Context first. Xavier Moon is the name of a character from my oft-restarted, oft-aborted, novel. In truth, Xavier Moon is, in some small way, me, and in many large ways, not me. Regardless, he's become so archetypal and abstract to me that in order to write him as a character I'm going to have to fight with him a lot.

What I'm about to post here is something I wrote back in October, but chose not to post at that time. Rereading it, I figure, hey, why not? So here's a paragraph about Mr. Moon. Be warned, this is me writing the way I really write. Kerouacian, if I flatter myself, or maybe just poorly. Hard to say. Regardless, here be (intentional) run-on sentences.

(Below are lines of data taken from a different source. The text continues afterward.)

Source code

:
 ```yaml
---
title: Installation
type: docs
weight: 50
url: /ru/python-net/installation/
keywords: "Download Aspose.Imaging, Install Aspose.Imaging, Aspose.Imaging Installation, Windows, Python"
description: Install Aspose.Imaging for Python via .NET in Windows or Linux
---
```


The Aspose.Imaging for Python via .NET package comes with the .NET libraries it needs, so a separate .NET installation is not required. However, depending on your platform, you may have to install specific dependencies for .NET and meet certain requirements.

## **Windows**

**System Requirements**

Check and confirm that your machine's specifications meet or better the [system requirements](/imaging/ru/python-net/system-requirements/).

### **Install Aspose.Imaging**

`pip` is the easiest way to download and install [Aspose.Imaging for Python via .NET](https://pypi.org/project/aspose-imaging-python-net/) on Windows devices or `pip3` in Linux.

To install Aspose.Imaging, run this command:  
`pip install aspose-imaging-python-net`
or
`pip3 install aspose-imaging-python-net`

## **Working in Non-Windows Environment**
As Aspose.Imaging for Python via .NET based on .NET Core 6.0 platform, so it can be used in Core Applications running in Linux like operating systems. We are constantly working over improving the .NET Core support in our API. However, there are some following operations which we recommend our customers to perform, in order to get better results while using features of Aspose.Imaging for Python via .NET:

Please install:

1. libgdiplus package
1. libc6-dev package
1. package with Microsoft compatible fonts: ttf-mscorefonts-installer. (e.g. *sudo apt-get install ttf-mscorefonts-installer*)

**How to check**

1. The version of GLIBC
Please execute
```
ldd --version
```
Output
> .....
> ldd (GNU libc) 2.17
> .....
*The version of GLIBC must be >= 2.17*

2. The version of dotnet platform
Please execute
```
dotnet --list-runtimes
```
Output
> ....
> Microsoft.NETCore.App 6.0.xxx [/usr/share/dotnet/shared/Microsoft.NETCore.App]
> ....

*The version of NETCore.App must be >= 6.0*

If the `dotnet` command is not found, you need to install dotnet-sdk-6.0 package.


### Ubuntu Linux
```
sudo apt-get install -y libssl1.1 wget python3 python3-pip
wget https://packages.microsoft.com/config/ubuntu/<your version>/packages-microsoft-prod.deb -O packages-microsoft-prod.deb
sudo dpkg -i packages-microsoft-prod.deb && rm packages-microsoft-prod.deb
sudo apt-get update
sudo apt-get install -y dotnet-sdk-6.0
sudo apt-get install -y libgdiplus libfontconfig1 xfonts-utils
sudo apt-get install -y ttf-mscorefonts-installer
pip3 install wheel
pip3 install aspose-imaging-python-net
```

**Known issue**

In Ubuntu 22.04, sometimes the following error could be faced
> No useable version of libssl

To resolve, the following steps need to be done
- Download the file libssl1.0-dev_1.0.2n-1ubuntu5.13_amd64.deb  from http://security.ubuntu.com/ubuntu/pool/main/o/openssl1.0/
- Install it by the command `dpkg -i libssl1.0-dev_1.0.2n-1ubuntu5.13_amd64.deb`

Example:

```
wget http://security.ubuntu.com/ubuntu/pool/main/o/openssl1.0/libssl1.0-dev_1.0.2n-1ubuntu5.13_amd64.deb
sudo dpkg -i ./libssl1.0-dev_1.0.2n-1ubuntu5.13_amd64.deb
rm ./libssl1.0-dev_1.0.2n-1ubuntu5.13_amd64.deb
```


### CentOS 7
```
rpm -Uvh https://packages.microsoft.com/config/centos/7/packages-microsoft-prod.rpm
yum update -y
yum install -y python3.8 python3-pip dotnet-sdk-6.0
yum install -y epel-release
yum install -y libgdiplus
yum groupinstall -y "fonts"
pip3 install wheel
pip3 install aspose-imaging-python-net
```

Xavier Moon is an impossible character to describe, because he's really only an idea, an archetype, a reflection of myself into some mystical, mythical world of forms, but not quite that, because Plato's forms have no meaning in our historical age, when we can see the past and make - or more often not make - sense of the stories about the past that we hear and accept. Xavier Moon has been a writer, a musician, a student, an athlete, a dreamer, a dream, a lover, beloved, powerful, meek, an astrologer, a scientist, a lonely man in shirt sleeves (after Eliot), and a man burning some preposterous version of his own second Troy. Xavier Moon stays up until 3 AM, but doesn't particularly care for clocks. He wears the finest clothes, but no jewelry, and has long, black hair. Or else his hair is brown, tawny and well-kempt. Regardless, his glasses give him a dignified, intelligent bearing, and he would never be caught writing in a generic notebook with a generic pen, not because he has some superficial aversion to the cheapness of genre, but because he somehow finds himself always surrounded by finery, as if by accident. He is no great man, but he draws the greatness of others to him. Except, there's a catch, because in the process of attracting and enabling power to come to be his own lunarity inflicts some shadowy maleficence upon the shining virtue of his interlocutor. He might rationalize his corrupting bearing by explaining that, in truth, there is no such thing as greatness uncorrupted, or else he might remind those poor souls to whom he is midwife that all births - especially significant ones - are painful.